Desarrollo de un sistema de transformacion para trypanosoma cruzi. Expresion de genes heterologos

Resumen

El trabajo presentado describe el desarrollo de un sistema de transformacion estable para t. Cruzi, que permite la integracion dirigida en el genoma del parasito de genes foraneos (hph, neo, luc), utilizando la diana genica 1f8 como lugar de insercion. La integracion se produce por doble recombinacion homologa entre las secuencias del gen 1f8 portadas por los diversos vectores y sus homologas presentes en el genoma de t. Cruzi. La secuenciacion del cdna correspondiente al mrna de los transformantes yhph1f8 evidencia que la recombinacion se produce a nivel de nucleotido.
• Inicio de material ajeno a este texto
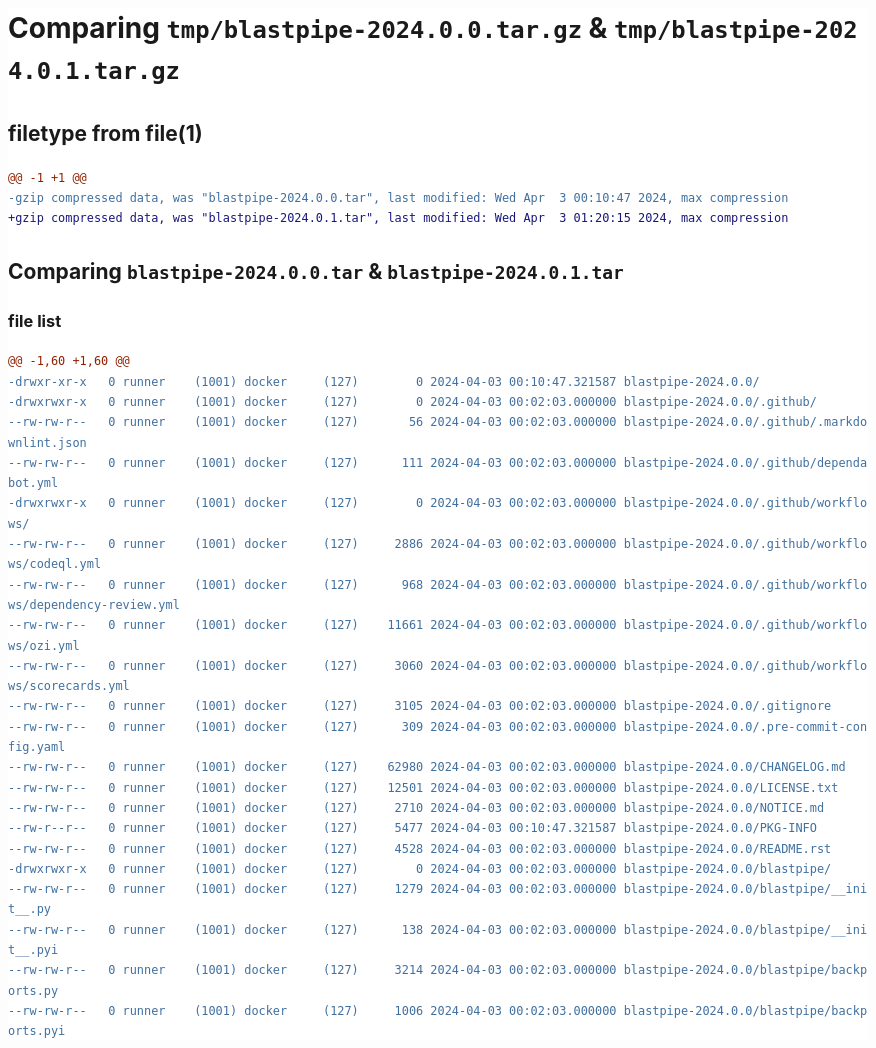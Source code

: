 # Comparing `tmp/blastpipe-2024.0.0.tar.gz` & `tmp/blastpipe-2024.0.1.tar.gz`

## filetype from file(1)

```diff
@@ -1 +1 @@
-gzip compressed data, was "blastpipe-2024.0.0.tar", last modified: Wed Apr  3 00:10:47 2024, max compression
+gzip compressed data, was "blastpipe-2024.0.1.tar", last modified: Wed Apr  3 01:20:15 2024, max compression
```

## Comparing `blastpipe-2024.0.0.tar` & `blastpipe-2024.0.1.tar`

### file list

```diff
@@ -1,60 +1,60 @@
-drwxr-xr-x   0 runner    (1001) docker     (127)        0 2024-04-03 00:10:47.321587 blastpipe-2024.0.0/
-drwxrwxr-x   0 runner    (1001) docker     (127)        0 2024-04-03 00:02:03.000000 blastpipe-2024.0.0/.github/
--rw-rw-r--   0 runner    (1001) docker     (127)       56 2024-04-03 00:02:03.000000 blastpipe-2024.0.0/.github/.markdownlint.json
--rw-rw-r--   0 runner    (1001) docker     (127)      111 2024-04-03 00:02:03.000000 blastpipe-2024.0.0/.github/dependabot.yml
-drwxrwxr-x   0 runner    (1001) docker     (127)        0 2024-04-03 00:02:03.000000 blastpipe-2024.0.0/.github/workflows/
--rw-rw-r--   0 runner    (1001) docker     (127)     2886 2024-04-03 00:02:03.000000 blastpipe-2024.0.0/.github/workflows/codeql.yml
--rw-rw-r--   0 runner    (1001) docker     (127)      968 2024-04-03 00:02:03.000000 blastpipe-2024.0.0/.github/workflows/dependency-review.yml
--rw-rw-r--   0 runner    (1001) docker     (127)    11661 2024-04-03 00:02:03.000000 blastpipe-2024.0.0/.github/workflows/ozi.yml
--rw-rw-r--   0 runner    (1001) docker     (127)     3060 2024-04-03 00:02:03.000000 blastpipe-2024.0.0/.github/workflows/scorecards.yml
--rw-rw-r--   0 runner    (1001) docker     (127)     3105 2024-04-03 00:02:03.000000 blastpipe-2024.0.0/.gitignore
--rw-rw-r--   0 runner    (1001) docker     (127)      309 2024-04-03 00:02:03.000000 blastpipe-2024.0.0/.pre-commit-config.yaml
--rw-rw-r--   0 runner    (1001) docker     (127)    62980 2024-04-03 00:02:03.000000 blastpipe-2024.0.0/CHANGELOG.md
--rw-rw-r--   0 runner    (1001) docker     (127)    12501 2024-04-03 00:02:03.000000 blastpipe-2024.0.0/LICENSE.txt
--rw-rw-r--   0 runner    (1001) docker     (127)     2710 2024-04-03 00:02:03.000000 blastpipe-2024.0.0/NOTICE.md
--rw-r--r--   0 runner    (1001) docker     (127)     5477 2024-04-03 00:10:47.321587 blastpipe-2024.0.0/PKG-INFO
--rw-rw-r--   0 runner    (1001) docker     (127)     4528 2024-04-03 00:02:03.000000 blastpipe-2024.0.0/README.rst
-drwxrwxr-x   0 runner    (1001) docker     (127)        0 2024-04-03 00:02:03.000000 blastpipe-2024.0.0/blastpipe/
--rw-rw-r--   0 runner    (1001) docker     (127)     1279 2024-04-03 00:02:03.000000 blastpipe-2024.0.0/blastpipe/__init__.py
--rw-rw-r--   0 runner    (1001) docker     (127)      138 2024-04-03 00:02:03.000000 blastpipe-2024.0.0/blastpipe/__init__.pyi
--rw-rw-r--   0 runner    (1001) docker     (127)     3214 2024-04-03 00:02:03.000000 blastpipe-2024.0.0/blastpipe/backports.py
--rw-rw-r--   0 runner    (1001) docker     (127)     1006 2024-04-03 00:02:03.000000 blastpipe-2024.0.0/blastpipe/backports.pyi
```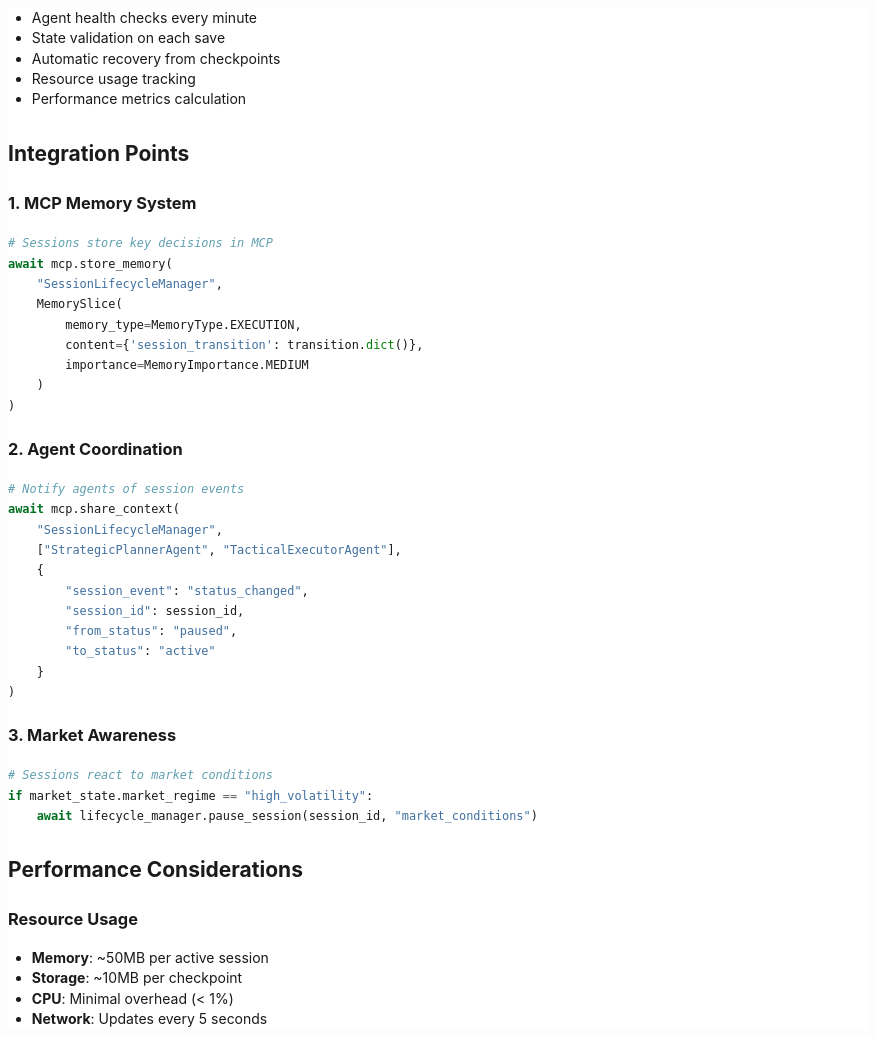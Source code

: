 - Agent health checks every minute
- State validation on each save
- Automatic recovery from checkpoints
- Resource usage tracking
- Performance metrics calculation

## Integration Points

### 1. MCP Memory System

```python
# Sessions store key decisions in MCP
await mcp.store_memory(
    "SessionLifecycleManager",
    MemorySlice(
        memory_type=MemoryType.EXECUTION,
        content={'session_transition': transition.dict()},
        importance=MemoryImportance.MEDIUM
    )
)
```

### 2. Agent Coordination

```python
# Notify agents of session events
await mcp.share_context(
    "SessionLifecycleManager",
    ["StrategicPlannerAgent", "TacticalExecutorAgent"],
    {
        "session_event": "status_changed",
        "session_id": session_id,
        "from_status": "paused",
        "to_status": "active"
    }
)
```

### 3. Market Awareness

```python
# Sessions react to market conditions
if market_state.market_regime == "high_volatility":
    await lifecycle_manager.pause_session(session_id, "market_conditions")
```

## Performance Considerations

### Resource Usage

- **Memory**: ~50MB per active session
- **Storage**: ~10MB per checkpoint
- **CPU**: Minimal overhead (< 1%)
- **Network**: Updates every 5 seconds
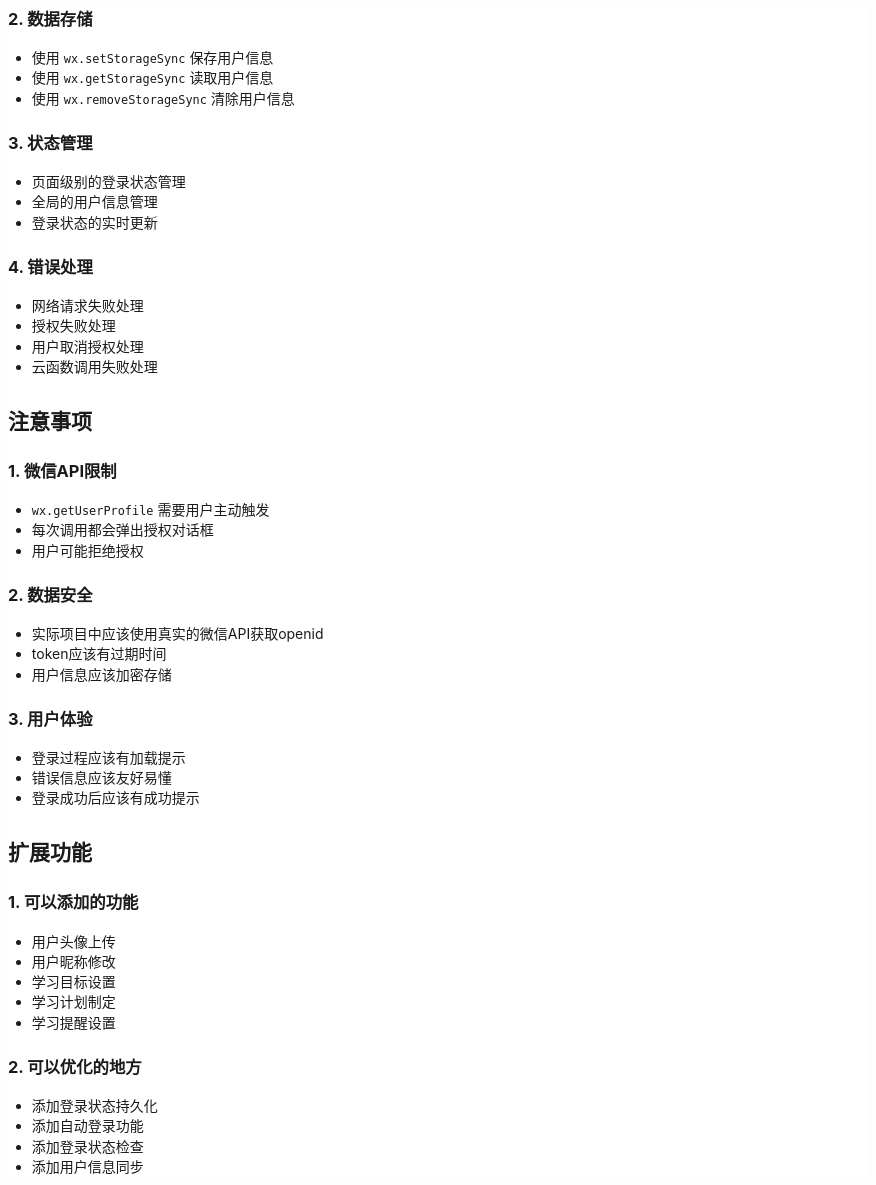 ### 2. 数据存储
- 使用 `wx.setStorageSync` 保存用户信息
- 使用 `wx.getStorageSync` 读取用户信息
- 使用 `wx.removeStorageSync` 清除用户信息

### 3. 状态管理
- 页面级别的登录状态管理
- 全局的用户信息管理
- 登录状态的实时更新

### 4. 错误处理
- 网络请求失败处理
- 授权失败处理
- 用户取消授权处理
- 云函数调用失败处理

## 注意事项

### 1. 微信API限制
- `wx.getUserProfile` 需要用户主动触发
- 每次调用都会弹出授权对话框
- 用户可能拒绝授权

### 2. 数据安全
- 实际项目中应该使用真实的微信API获取openid
- token应该有过期时间
- 用户信息应该加密存储

### 3. 用户体验
- 登录过程应该有加载提示
- 错误信息应该友好易懂
- 登录成功后应该有成功提示

## 扩展功能

### 1. 可以添加的功能
- 用户头像上传
- 用户昵称修改
- 学习目标设置
- 学习计划制定
- 学习提醒设置

### 2. 可以优化的地方
- 添加登录状态持久化
- 添加自动登录功能
- 添加登录状态检查
- 添加用户信息同步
Las señales de procesamiento que se ligaron a los genes foraneos, señales de trans-splicing y putativa de poliadenilacion de los genes 1f8 y kap, para la formacion de mrnas traducibles, fueron utilizadas por la maquinaria del splicing para la maduracion de los pre-mrnas de los genes hph y luc resultando, en los transformantes yhph1f8 y yhphluc, mensajeros poliadenilados de 1300 y 2200 nucleotidos respectivamente. Estos tamaños corresponden con lo esperado, tras la utilizacion de las señales de aceptor de splicing y poliadenilacion introducidas. La introduccion de secuencias reguladoras de la expresion genica (aceptor de splicing y poliadenilacion) pertenecientes a genes estadio especifico, condiciona su expresion a dichos estadios. Asi los transformantes yhphluc, que contienen insertadas dichas secuencias, expresan altos niveles de luciferasa en las formas no infectivas pero no en las formas infectivas. Los transformantes yhphplgp72luc han expresado luciferasa en menor cantidad que los transformantes yhphluc. La eliminacion del gen mip, mediante co-transformacion o transformaciones sucesivas con varios vectores, no ha sido posible probablemente por resultar su ausencia letal para t. Cruzi.